In I sogni e i luoghi lo scenografo marchigiano (di nascita), fiorentino e romano (di formazione), ritorna con la memoria alla propria infanzia e al primo incontro con il cinema, quando si ritrova ad ammirare la «rappresentazione di una straziante Vita di Gesù e poi di un saltellante Charlot, il tutto in uno sgangherato 16 mm, rumoroso e muto contemporaneamente» (p. 32). Questa sezione, attraverso episodi autobiografici narrati in prima persona, porta alla luce anche diverse realtà socioculturali vissute dallo scenografo (un po’ una “storia d’Italia” vista dai suoi occhi): gli orrori della Seconda guerra mondiale durante il tempo del liceo a Firenze oppure la “rinascita” negli anni immediatamente successivi. Ma il cuore pulsante della narrazione sta nei racconti della propria attività lavorativa, come quando nel 1947 viene ammesso al Centro Sperimentale di Cinematografia di Roma, poi espulso e infine “salvato” dal teorico del cinema Béla Balázs.

Seguono altre mirabolanti avventure con Alessandro Blasetti, Alberto Lattuada, Vittorio De Sica, Pietro Germi e Luciano Emmer. «Il cinema divenne allora un simbolo di rinascita, c’era un gran fermento creativo e una grande voglia di fare, sempre meglio e sempre di più» (p. 46). Menzione a parte la serie di memorie riservate alla ventennale collaborazione con Visconti, da Le notti bianche (1957) al debutto teatrale nel 1958 con Uno sguardo dal ponte di Arthur Miller, da Il lavoro (episodio in Boccaccio ’70, 1962), Il Gattopardo (1963) e Gruppo di famiglia in un interno (1974) fino all’ultimo L’innocente (1976). Da segnalare inoltre i lavori con Monicelli, in particolare per La Grande guerra (1959), in merito al quale Garbuglia evidenzia il rapporto tra scenografia e sceneggiatura.

Altre memorabili esperienze internazionali furono quelle con Vadim per Barbarella (1968) – ricca di difficoltà ma anche di grandi soddisfazioni – e per Waterloo (1970) di Sergej Bondarčuk, considerata «la più grande scenografia fatta al mondo di dieci chilometri quadrati. Studiata e realizzata centimetro per centimetro come su un palcoscenico di teatro.

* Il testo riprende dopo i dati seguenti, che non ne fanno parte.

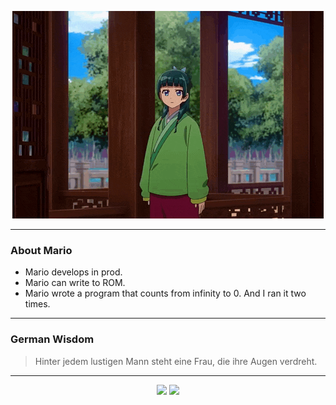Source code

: <p align="center">
  <img src="assets/maomao.gif" />
</p>

---

### About Mario
- Mario develops in prod.
- Mario can write to ROM.
- Mario wrote a program that counts from infinity to 0. And I ran it two times.

---

### German Wisdom
> Hinter jedem lustigen Mann steht eine Frau, die ihre Augen verdreht.

---

<p align="center">
  <a>
    <img height="180em" src="https://github-readme-stats-eight-theta.vercel.app/api?username=Torfkopp&show_icons=true&theme=dark&include_all_commits=true&count_private=true"/>
  </a>
  <a href="https://github.com/Torfkopp?tab=repositories">
    <img height="180em" src="https://github-readme-stats-eight-theta.vercel.app/api/top-langs/?username=torfkopp&layout=compact&theme=dark&langs_count=8&hide=java"/>
  </a>
</p>
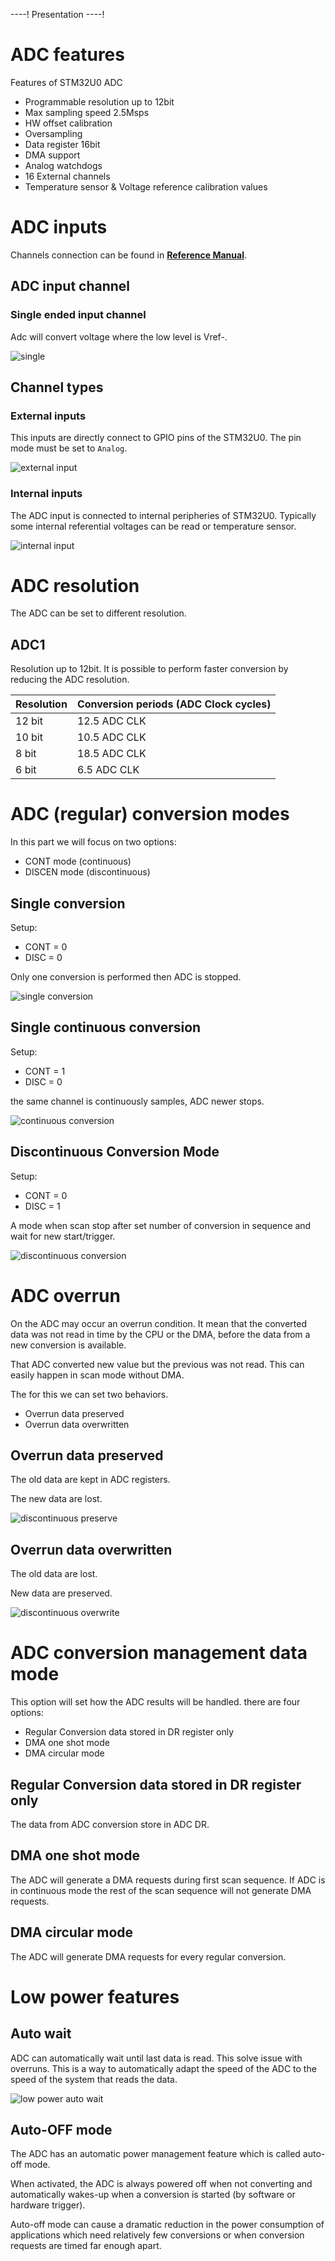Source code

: ----!
Presentation
----!

# ADC features

Features of STM32U0 ADC

- Programmable resolution up to 12bit
- Max sampling speed 2.5Msps
- HW offset calibration
- Oversampling
- Data register 16bit
- DMA support
- Analog watchdogs
- 16 External channels
- Temperature sensor & Voltage reference calibration values


# ADC inputs

Channels connection can be found in **[Reference Manual](https://www.st.com/resource/en/user_manual/um3261-stm32u0-series-safety-manual-stmicroelectronics.pdf)**.

## ADC input channel

### Single ended input channel

Adc will convert voltage where the low level is Vref-.

![single](./img/single_channel.svg)

## Channel types

### **External inputs**

This inputs are directly connect to GPIO pins of the STM32U0.
The pin mode must be set to `Analog`.

![external input](./img/externa_input.svg)

### **Internal inputs**

The ADC input is connected to internal peripheries of STM32U0.
Typically some internal referential voltages can be read or temperature sensor.

![internal input](./img/internal_input.svg)

# ADC resolution

The ADC can be set to different resolution.

## ADC1

Resolution up to 12bit.
It is possible to perform faster conversion by reducing the ADC resolution.

| Resolution | Conversion periods (ADC Clock cycles) |
|------------|--------------------|
| 12 bit     | 12.5 ADC CLK       |
| 10 bit     | 10.5 ADC CLK       |
| 8 bit      | 18.5 ADC CLK       |
| 6 bit      | 6.5 ADC CLK        |


# ADC (regular) conversion modes

In this part we will focus on two options:
- CONT mode (continuous)
- DISCEN mode (discontinuous)

## Single conversion

Setup:
- CONT = 0
- DISC = 0

Only one conversion is performed then ADC is stopped.

![single conversion](./img/single_conversion.svg)

## Single continuous conversion

Setup:
- CONT = 1
- DISC = 0

the same channel is continuously samples, ADC newer stops.


![continuous conversion](./img/continuous_conversion.svg)

## Discontinuous Conversion Mode

Setup:
- CONT = 0
- DISC = 1

A mode when scan stop after set number of conversion in sequence and wait for new start/trigger.

![discontinuous conversion](./img/discontinous_conversion.svg)


# ADC overrun

On the ADC may occur an overrun condition. It mean that the converted data was not read in time by the CPU or the DMA, before the data from a new conversion is available.

That ADC converted new value but the previous was not read.
This can easily happen in scan mode without DMA.

The for this we can set two behaviors.

- Overrun data preserved
- Overrun data overwritten

## Overrun data preserved

The old data are kept in ADC registers.

The new data are lost.

![discontinuous preserve](./img/ovverrun_preserve.svg)

## Overrun data overwritten

The old data are lost.

New data are preserved.

![discontinuous overwrite](./img/overrun_overwrite.svg)


# ADC conversion management data mode

This option will set how the ADC results will be handled.
there are four options:

- Regular Conversion data stored in DR register only
- DMA one shot mode
- DMA circular mode


## Regular Conversion data stored in DR register only

The data from ADC conversion store in ADC DR.

## DMA one shot mode

The ADC will generate a DMA requests during first scan sequence.
If ADC is in continuous mode the rest of the scan sequence will not generate DMA requests.

## DMA circular mode

The ADC will generate DMA requests for every regular conversion.


# Low power features
## Auto wait

ADC can automatically wait until last data is read.
This solve issue with overruns. This is a way to automatically adapt the speed of the ADC to the speed of the system that
reads the data.

![low power auto wait](./img/auto_wait.svg)

## Auto-OFF mode

The ADC has an automatic power management feature which is called auto-off mode.

When activated, the ADC is always powered off when not converting and automatically wakes-up when a conversion is started (by software or hardware trigger).

Auto-off mode can cause a dramatic reduction in the power consumption of applications which need relatively few conversions or when conversion requests are timed far enough apart.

Una macchina scenica in cui tutto era previsto» (p. 89). Per non parlare dei progetti incompiuti come la Recherche di Visconti e Mouche (1991) di Marcel Carné. A coronamento di una sfavillante carriera tra Cinecittà e Hollywood, dagli anni Settanta lo scenografo ricopre la cattedra di docente di scenografia proprio dove tutto è cominciato, al CSC di Roma. Il volume vanta inoltre una indimenticabile serie di immagini (foto, bozzetti, schizzi e progetti) che da sola varrebbe il “prezzo del biglietto”.

Mentre sempre più spesso un corposo numero di studiosi pone attenzione esclusiva su attori e registi, un contributo come questo – che si propone di rivalutare un ruolo troppo spesso trascurato nell’analisi dell’industria cinematografica – è una manna dal cielo: un tentativo più che compiuto di ridistribuire i meriti del prodotto filmico a quelle mani “invisibili” senza le quali non avremmo, ancora oggi, immagini immortali.